こうしてお正月のゆったり気分にちょっと拍車がかかったと思ったら、雑誌のコーディネートの仕事が入りました。だから今は調理台と、パソコンと、電話と、収納庫の間を行ったり来たりで急に運動量が増えました。
さて、マーマレード作りは、もう10年以上も続けています。8年前に母が亡くなったという悲報を聞いたのもこの時期でした。母は、私の作るマーマレードを毎年楽しみにしてくれていましたので、御棺に入れました。それ以後四十九日、一周忌、3回忌、7回忌などいつもこの時期に帰国していました。だから私にはこの時期はマーマレードの時期であると同時に帰国の時期としての思い出があります。

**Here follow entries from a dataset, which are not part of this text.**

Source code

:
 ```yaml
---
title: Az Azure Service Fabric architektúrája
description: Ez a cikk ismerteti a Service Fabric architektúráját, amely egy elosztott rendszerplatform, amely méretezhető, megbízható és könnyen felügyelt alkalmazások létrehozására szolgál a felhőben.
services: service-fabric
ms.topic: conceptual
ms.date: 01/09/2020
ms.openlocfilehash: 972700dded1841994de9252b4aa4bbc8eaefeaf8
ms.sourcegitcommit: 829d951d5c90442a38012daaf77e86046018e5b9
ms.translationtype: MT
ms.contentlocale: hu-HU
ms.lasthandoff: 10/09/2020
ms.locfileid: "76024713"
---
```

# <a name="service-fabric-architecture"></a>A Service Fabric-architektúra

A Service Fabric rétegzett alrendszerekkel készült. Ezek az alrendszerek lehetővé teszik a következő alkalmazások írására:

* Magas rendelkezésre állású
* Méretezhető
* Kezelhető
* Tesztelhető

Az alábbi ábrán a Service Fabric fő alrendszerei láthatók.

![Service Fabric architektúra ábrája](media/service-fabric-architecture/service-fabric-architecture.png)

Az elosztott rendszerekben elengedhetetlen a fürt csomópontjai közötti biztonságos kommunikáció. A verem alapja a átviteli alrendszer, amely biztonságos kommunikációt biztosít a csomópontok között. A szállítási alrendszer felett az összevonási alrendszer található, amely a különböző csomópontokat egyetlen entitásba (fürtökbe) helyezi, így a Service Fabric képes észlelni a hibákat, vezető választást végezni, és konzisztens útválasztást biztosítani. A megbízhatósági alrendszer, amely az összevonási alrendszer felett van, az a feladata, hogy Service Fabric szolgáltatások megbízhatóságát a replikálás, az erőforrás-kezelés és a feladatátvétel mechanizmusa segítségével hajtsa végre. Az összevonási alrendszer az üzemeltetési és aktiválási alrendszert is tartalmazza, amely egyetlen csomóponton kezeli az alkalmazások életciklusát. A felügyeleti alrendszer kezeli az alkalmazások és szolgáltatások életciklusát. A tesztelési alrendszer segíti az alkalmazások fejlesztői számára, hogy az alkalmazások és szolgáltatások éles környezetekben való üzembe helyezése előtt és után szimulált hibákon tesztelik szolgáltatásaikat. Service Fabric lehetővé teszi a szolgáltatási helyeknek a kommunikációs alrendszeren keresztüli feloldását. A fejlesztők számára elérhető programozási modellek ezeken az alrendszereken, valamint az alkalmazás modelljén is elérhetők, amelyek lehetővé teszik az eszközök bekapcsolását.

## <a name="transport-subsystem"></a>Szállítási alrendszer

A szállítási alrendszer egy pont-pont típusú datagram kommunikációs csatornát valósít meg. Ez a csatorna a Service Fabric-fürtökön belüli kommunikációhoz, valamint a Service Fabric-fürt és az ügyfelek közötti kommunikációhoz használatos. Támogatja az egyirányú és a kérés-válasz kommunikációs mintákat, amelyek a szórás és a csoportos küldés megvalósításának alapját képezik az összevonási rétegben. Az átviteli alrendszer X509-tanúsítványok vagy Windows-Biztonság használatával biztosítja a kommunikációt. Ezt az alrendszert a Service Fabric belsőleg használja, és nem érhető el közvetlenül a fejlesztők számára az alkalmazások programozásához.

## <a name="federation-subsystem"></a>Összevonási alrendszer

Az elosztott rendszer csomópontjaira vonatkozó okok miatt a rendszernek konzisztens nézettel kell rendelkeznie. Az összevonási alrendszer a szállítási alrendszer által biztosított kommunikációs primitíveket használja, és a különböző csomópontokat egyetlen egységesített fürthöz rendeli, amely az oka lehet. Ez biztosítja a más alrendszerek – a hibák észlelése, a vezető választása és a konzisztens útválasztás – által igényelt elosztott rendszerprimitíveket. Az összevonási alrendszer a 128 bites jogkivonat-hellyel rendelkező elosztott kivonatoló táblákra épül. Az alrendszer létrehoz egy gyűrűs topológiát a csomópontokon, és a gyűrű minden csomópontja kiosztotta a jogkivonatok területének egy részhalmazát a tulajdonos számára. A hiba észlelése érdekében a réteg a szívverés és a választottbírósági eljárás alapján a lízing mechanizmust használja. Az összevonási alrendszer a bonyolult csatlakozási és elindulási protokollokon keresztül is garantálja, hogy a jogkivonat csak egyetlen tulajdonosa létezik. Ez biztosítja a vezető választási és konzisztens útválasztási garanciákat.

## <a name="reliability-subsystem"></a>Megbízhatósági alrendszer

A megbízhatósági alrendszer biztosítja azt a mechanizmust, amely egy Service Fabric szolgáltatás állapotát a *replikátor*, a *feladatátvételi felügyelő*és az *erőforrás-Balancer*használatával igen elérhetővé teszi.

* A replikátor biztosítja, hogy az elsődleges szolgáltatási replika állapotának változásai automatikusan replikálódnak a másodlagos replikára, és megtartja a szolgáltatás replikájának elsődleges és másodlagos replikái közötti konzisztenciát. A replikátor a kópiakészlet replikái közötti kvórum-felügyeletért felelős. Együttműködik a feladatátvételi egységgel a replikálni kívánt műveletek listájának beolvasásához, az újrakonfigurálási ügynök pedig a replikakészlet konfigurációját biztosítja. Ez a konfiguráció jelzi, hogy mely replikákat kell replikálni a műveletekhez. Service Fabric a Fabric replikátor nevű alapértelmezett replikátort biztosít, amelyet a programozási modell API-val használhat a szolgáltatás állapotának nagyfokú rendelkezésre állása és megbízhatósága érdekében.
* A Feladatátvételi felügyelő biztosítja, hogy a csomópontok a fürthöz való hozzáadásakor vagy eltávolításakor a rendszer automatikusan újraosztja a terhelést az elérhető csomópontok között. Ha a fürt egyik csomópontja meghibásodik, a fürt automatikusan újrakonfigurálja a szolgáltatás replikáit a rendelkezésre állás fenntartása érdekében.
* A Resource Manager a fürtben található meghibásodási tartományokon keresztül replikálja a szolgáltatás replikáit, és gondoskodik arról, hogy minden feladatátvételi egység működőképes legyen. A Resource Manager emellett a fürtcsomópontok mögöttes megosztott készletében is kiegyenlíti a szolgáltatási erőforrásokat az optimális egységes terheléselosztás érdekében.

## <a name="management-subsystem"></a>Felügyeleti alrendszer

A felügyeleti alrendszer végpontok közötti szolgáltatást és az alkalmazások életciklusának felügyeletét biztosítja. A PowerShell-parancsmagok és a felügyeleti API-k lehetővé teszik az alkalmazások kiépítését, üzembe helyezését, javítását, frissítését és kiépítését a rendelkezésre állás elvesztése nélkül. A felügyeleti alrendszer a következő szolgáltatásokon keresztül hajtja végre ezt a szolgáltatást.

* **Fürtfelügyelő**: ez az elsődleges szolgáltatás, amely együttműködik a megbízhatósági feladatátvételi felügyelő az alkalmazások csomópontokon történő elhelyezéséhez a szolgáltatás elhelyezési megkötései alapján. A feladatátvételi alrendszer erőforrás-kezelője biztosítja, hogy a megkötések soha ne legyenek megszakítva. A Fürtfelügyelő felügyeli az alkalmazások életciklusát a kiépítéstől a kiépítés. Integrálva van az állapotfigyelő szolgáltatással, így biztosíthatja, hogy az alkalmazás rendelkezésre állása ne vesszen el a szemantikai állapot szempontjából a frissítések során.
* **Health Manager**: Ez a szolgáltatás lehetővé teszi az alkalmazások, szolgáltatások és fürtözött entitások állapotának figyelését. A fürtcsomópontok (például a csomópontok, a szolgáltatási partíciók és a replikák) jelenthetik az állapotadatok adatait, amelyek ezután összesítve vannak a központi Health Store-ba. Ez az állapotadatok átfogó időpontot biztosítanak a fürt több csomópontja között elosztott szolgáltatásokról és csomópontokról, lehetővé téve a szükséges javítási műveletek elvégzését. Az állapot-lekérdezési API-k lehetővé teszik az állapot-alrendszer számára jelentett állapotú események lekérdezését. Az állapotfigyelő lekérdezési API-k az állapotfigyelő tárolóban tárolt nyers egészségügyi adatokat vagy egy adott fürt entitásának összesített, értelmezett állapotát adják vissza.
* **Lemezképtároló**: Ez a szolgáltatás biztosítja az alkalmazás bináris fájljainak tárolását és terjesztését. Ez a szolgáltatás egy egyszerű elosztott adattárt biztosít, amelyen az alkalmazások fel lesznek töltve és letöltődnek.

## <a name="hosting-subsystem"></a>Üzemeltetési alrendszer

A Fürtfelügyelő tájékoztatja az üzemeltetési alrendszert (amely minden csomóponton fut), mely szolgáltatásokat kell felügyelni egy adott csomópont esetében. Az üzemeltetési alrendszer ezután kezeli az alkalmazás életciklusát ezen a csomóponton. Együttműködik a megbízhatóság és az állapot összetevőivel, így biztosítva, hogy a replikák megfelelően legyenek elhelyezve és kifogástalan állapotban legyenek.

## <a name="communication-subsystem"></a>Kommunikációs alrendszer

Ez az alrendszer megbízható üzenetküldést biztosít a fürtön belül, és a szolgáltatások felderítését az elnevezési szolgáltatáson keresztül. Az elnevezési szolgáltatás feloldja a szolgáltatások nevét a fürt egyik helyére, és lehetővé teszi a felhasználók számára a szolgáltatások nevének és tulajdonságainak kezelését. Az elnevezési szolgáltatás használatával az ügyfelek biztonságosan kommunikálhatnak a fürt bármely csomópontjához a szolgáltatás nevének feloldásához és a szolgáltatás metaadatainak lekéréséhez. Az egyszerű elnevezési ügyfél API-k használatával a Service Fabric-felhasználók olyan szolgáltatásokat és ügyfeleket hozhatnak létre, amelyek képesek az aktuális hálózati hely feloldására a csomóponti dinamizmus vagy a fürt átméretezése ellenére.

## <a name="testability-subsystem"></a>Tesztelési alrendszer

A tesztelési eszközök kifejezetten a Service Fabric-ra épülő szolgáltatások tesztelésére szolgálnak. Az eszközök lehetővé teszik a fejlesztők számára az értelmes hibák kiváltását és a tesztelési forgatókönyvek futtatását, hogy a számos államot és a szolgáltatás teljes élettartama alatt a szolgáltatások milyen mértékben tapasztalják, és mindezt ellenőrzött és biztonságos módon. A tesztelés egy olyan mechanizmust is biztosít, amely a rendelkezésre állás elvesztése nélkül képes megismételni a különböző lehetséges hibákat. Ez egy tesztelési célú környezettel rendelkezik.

何故、ホームメイドのマーマレードがおいしいかと言えば(これは私の独断ですが)、いっぺんに沢山作ることができないからだと思います。そしてマーマレードにはやはりセヴィルオレンジが一番です。ロッシーニのオペラ‘セヴィルの理髪師’で有名なこのスペインの町には、街路樹としてセヴィルオレンジの木が沢山並んでいるにも拘わらず、その実は誰も食べないそうです。スペイン人はマーマレードはあまり作らないようで、ほとんどはイギリスに輸出されているとか。(もちろん道端に落ちているセヴィルオレンジではないはずですが)
このオレンジは、そのままだと苦くて食べられたものではありませんが、マーマレードにすれば実においしいのです。何故私はマーマレード作りが好きかと言いますと、作っている間中、この香りが家中立ち込めていい気持ちになるからかもしれません。他のオレンジよりもペクチンが多くて固まりやすいこともセヴィルオレンジがマーマレードに合っている理由です。因みにアールグレイのお茶に使われるバーガモットはイタリアで採れますが、セヴィルオレンジの仲間だそうです。
マーマレードは皮を食べるので、オレンジもレモンもオーガニックのものを使います。
出来上がったマーマレードは、殺菌したジャーに入れておけば何年でももちます。イギリスでは朝食に欠かせないのがマーマレードです。日本ではセヴィルオレンジが手に入らないということですので、代わりにグレープフルーツのマーマレードなど作ってみてはいかがでしょう?ホームメードのものはやっぱり味が違いますよ。